Dataset entries:
------------------------

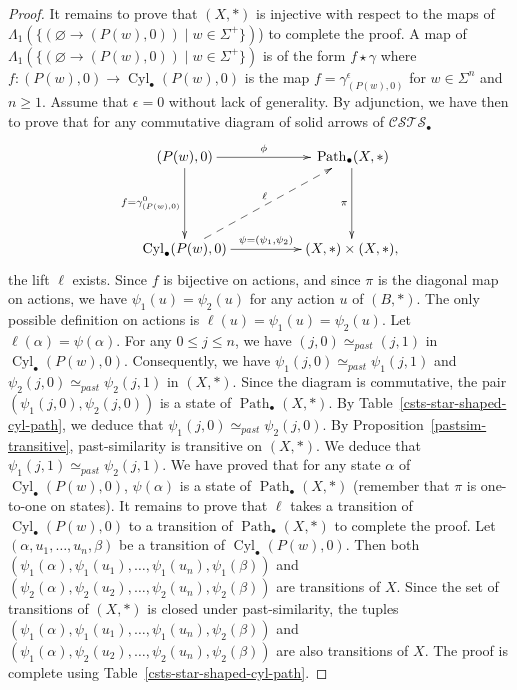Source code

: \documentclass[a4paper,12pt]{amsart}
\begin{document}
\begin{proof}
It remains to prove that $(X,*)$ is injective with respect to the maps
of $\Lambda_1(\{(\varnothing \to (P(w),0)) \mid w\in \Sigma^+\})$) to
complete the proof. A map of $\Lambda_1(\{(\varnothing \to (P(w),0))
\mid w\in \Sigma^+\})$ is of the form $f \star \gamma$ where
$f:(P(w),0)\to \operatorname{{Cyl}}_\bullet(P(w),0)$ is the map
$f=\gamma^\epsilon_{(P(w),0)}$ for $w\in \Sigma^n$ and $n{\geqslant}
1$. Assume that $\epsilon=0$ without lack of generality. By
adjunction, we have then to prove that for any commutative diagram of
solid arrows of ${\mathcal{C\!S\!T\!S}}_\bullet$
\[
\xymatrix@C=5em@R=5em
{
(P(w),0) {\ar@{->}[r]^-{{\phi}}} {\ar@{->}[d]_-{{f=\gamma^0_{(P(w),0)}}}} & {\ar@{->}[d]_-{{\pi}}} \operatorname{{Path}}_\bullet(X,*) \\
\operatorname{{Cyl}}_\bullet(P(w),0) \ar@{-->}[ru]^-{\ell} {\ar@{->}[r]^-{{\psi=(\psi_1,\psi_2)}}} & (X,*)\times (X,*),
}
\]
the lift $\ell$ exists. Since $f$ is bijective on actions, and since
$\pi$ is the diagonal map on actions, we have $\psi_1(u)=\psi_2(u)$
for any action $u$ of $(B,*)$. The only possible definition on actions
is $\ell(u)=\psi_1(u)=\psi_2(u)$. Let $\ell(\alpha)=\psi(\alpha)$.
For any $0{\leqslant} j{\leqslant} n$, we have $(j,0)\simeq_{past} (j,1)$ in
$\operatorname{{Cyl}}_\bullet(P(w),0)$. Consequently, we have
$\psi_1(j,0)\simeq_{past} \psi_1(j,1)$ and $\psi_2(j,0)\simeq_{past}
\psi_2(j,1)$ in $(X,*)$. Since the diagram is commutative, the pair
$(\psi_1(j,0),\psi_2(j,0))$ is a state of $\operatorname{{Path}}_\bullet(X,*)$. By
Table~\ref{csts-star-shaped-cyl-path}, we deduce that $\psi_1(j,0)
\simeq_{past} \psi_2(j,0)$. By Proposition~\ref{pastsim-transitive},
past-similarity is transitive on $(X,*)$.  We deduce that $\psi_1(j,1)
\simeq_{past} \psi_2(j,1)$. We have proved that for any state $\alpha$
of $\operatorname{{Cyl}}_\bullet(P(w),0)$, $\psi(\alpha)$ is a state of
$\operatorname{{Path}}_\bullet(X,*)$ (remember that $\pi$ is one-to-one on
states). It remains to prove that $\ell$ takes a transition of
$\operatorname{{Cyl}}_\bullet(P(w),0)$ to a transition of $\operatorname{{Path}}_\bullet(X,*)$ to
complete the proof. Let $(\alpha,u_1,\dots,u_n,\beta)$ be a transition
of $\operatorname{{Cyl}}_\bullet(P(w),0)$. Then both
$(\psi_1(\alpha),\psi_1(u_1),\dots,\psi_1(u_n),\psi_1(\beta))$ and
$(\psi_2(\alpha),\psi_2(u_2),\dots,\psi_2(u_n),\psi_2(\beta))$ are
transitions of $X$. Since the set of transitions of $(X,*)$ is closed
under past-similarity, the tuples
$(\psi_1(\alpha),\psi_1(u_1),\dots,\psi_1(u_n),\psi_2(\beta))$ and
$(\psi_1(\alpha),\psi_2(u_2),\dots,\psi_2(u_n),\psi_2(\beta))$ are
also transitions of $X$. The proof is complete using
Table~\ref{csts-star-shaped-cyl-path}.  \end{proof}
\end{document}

------------------------

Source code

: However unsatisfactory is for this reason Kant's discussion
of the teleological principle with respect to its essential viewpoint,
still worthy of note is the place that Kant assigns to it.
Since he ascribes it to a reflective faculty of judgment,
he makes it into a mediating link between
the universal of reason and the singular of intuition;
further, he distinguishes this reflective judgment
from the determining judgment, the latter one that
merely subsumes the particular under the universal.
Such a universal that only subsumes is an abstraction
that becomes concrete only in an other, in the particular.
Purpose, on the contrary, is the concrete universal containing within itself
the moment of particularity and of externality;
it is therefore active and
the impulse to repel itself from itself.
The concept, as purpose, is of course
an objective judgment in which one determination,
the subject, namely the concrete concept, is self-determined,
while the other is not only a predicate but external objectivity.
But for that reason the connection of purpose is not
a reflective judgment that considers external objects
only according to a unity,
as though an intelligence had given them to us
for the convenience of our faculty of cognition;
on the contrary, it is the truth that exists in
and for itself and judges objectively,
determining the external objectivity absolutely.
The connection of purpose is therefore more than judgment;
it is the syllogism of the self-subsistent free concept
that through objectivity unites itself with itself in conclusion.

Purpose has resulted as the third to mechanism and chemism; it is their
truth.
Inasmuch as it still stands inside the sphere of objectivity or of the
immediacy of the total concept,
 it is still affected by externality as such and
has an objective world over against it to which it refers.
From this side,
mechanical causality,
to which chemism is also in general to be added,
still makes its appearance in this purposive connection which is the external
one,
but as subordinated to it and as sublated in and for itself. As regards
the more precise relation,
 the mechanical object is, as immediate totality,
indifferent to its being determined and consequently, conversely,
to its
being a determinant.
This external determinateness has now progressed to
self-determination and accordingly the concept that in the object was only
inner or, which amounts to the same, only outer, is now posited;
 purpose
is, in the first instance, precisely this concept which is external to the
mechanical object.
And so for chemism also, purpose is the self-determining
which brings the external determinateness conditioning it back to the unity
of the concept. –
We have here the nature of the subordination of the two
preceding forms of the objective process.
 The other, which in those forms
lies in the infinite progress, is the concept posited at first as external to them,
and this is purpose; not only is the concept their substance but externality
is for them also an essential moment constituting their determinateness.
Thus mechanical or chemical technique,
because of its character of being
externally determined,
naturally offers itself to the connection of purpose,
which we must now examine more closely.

------------------------

In the data above, retype exactly and only the lines between the one holding "the more precise" and the one holding "is for them", inclusive.

the more precise relation,
 the mechanical object is, as immediate totality,
indifferent to its being determined and consequently, conversely,
to its
being a determinant.
This external determinateness has now progressed to
self-determination and accordingly the concept that in the object was only
inner or, which amounts to the same, only outer, is now posited;
 purpose
is, in the first instance, precisely this concept which is external to the
mechanical object.
And so for chemism also, purpose is the self-determining
which brings the external determinateness conditioning it back to the unity
of the concept. –
We have here the nature of the subordination of the two
preceding forms of the objective process.
 The other, which in those forms
lies in the infinite progress, is the concept posited at first as external to them,
and this is purpose; not only is the concept their substance but externality
is for them also an essential moment constituting their determinateness.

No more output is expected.